Assignment: Print all of the data exactly, but drop the pictures.

------------------------------

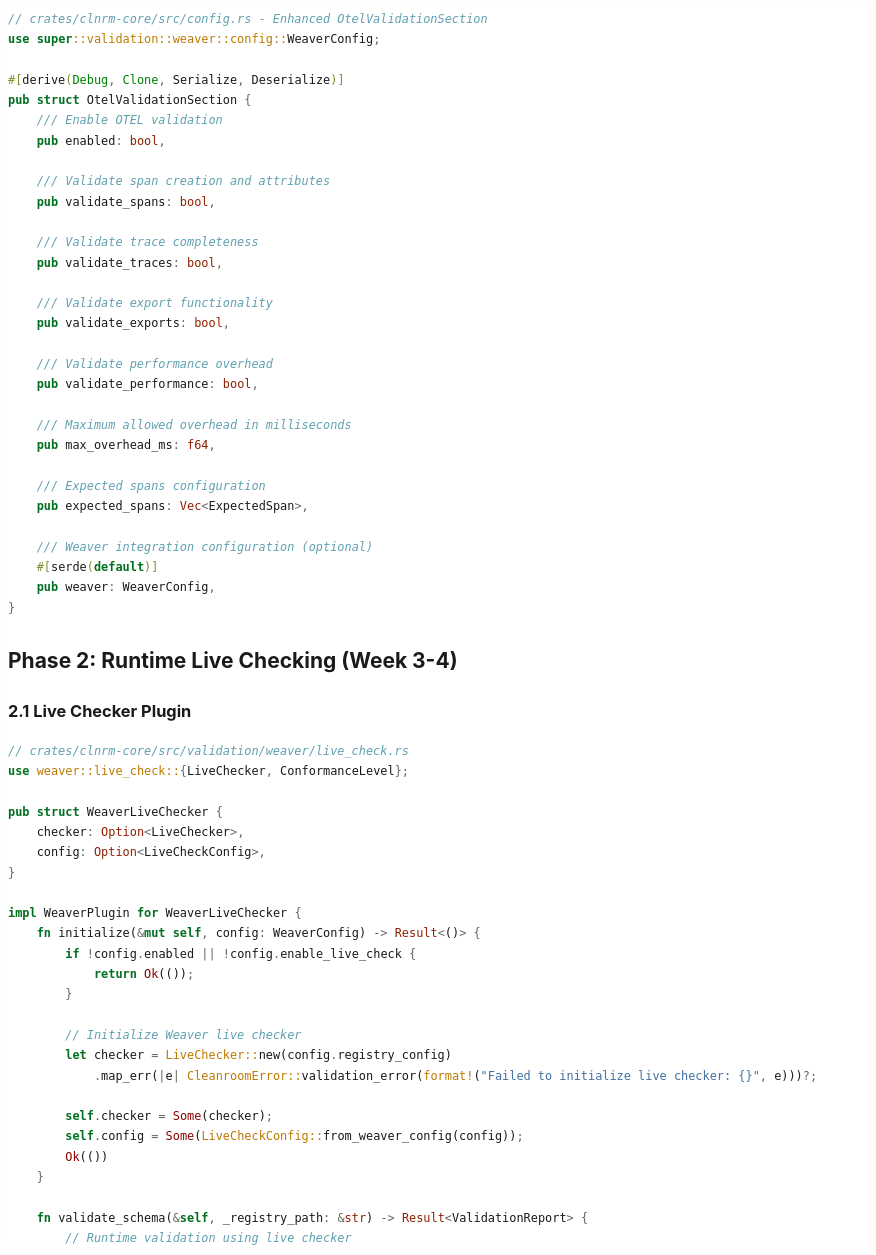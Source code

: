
 ```rust
// crates/clnrm-core/src/config.rs - Enhanced OtelValidationSection
use super::validation::weaver::config::WeaverConfig;

#[derive(Debug, Clone, Serialize, Deserialize)]
pub struct OtelValidationSection {
    /// Enable OTEL validation
    pub enabled: bool,

    /// Validate span creation and attributes
    pub validate_spans: bool,

    /// Validate trace completeness
    pub validate_traces: bool,

    /// Validate export functionality
    pub validate_exports: bool,

    /// Validate performance overhead
    pub validate_performance: bool,

    /// Maximum allowed overhead in milliseconds
    pub max_overhead_ms: f64,

    /// Expected spans configuration
    pub expected_spans: Vec<ExpectedSpan>,

    /// Weaver integration configuration (optional)
    #[serde(default)]
    pub weaver: WeaverConfig,
}
```

## Phase 2: Runtime Live Checking (Week 3-4)

### 2.1 Live Checker Plugin

```rust
// crates/clnrm-core/src/validation/weaver/live_check.rs
use weaver::live_check::{LiveChecker, ConformanceLevel};

pub struct WeaverLiveChecker {
    checker: Option<LiveChecker>,
    config: Option<LiveCheckConfig>,
}

impl WeaverPlugin for WeaverLiveChecker {
    fn initialize(&mut self, config: WeaverConfig) -> Result<()> {
        if !config.enabled || !config.enable_live_check {
            return Ok(());
        }

        // Initialize Weaver live checker
        let checker = LiveChecker::new(config.registry_config)
            .map_err(|e| CleanroomError::validation_error(format!("Failed to initialize live checker: {}", e)))?;

        self.checker = Some(checker);
        self.config = Some(LiveCheckConfig::from_weaver_config(config));
        Ok(())
    }

    fn validate_schema(&self, _registry_path: &str) -> Result<ValidationReport> {
        // Runtime validation using live checker
```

------------------------------

Task response:
Source code

:
 ```rust
// crates/clnrm-core/src/config.rs - Enhanced OtelValidationSection
use super::validation::weaver::config::WeaverConfig;

#[derive(Debug, Clone, Serialize, Deserialize)]
pub struct OtelValidationSection {
    /// Enable OTEL validation
    pub enabled: bool,

    /// Validate span creation and attributes
    pub validate_spans: bool,

    /// Validate trace completeness
    pub validate_traces: bool,

    /// Validate export functionality
    pub validate_exports: bool,

    /// Validate performance overhead
    pub validate_performance: bool,

    /// Maximum allowed overhead in milliseconds
    pub max_overhead_ms: f64,

    /// Expected spans configuration
    pub expected_spans: Vec<ExpectedSpan>,

    /// Weaver integration configuration (optional)
    #[serde(default)]
    pub weaver: WeaverConfig,
}
```

## Phase 2: Runtime Live Checking (Week 3-4)

### 2.1 Live Checker Plugin

```rust
// crates/clnrm-core/src/validation/weaver/live_check.rs
use weaver::live_check::{LiveChecker, ConformanceLevel};

pub struct WeaverLiveChecker {
    checker: Option<LiveChecker>,
    config: Option<LiveCheckConfig>,
}

impl WeaverPlugin for WeaverLiveChecker {
    fn initialize(&mut self, config: WeaverConfig) -> Result<()> {
        if !config.enabled || !config.enable_live_check {
            return Ok(());
        }

        // Initialize Weaver live checker
        let checker = LiveChecker::new(config.registry_config)
            .map_err(|e| CleanroomError::validation_error(format!("Failed to initialize live checker: {}", e)))?;

        self.checker = Some(checker);
        self.config = Some(LiveCheckConfig::from_weaver_config(config));
        Ok(())
    }

    fn validate_schema(&self, _registry_path: &str) -> Result<ValidationReport> {
        // Runtime validation using live checker
```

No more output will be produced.